■ **Your goal**: Word for word, reproduce all entries below, leaving every picture out.

■ **Material provided**:
--------

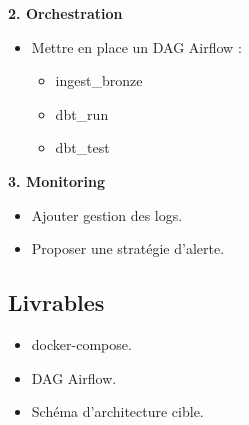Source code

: \documentclass[11pt,a4paper]{article}
\begin{document}
\textbf{2. Orchestration}

\begin{itemize}
  \item Mettre en place un DAG Airflow :
  \begin{itemize}
    \item ingest\_bronze
    \item dbt\_run
    \item dbt\_test
  \end{itemize}
\end{itemize}

\textbf{3. Monitoring}

\begin{itemize}
  \item Ajouter gestion des logs.
  \item Proposer une stratégie d’alerte.
\end{itemize}

\subsection*{Livrables}

\begin{itemize}
  \item docker-compose.
  \item DAG Airflow.
  \item Schéma d’architecture cible.
\end{itemize}
\end{document}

--------

■ **Completed task**:
Source code

: \documentclass[11pt,a4paper]{article}
\begin{document}
\textbf{2. Orchestration}

\begin{itemize}
  \item Mettre en place un DAG Airflow :
  \begin{itemize}
    \item ingest\_bronze
    \item dbt\_run
    \item dbt\_test
  \end{itemize}
\end{itemize}

\textbf{3. Monitoring}

\begin{itemize}
  \item Ajouter gestion des logs.
  \item Proposer une stratégie d’alerte.
\end{itemize}

\subsection*{Livrables}

\begin{itemize}
  \item docker-compose.
  \item DAG Airflow.
  \item Schéma d’architecture cible.
\end{itemize}
\end{document}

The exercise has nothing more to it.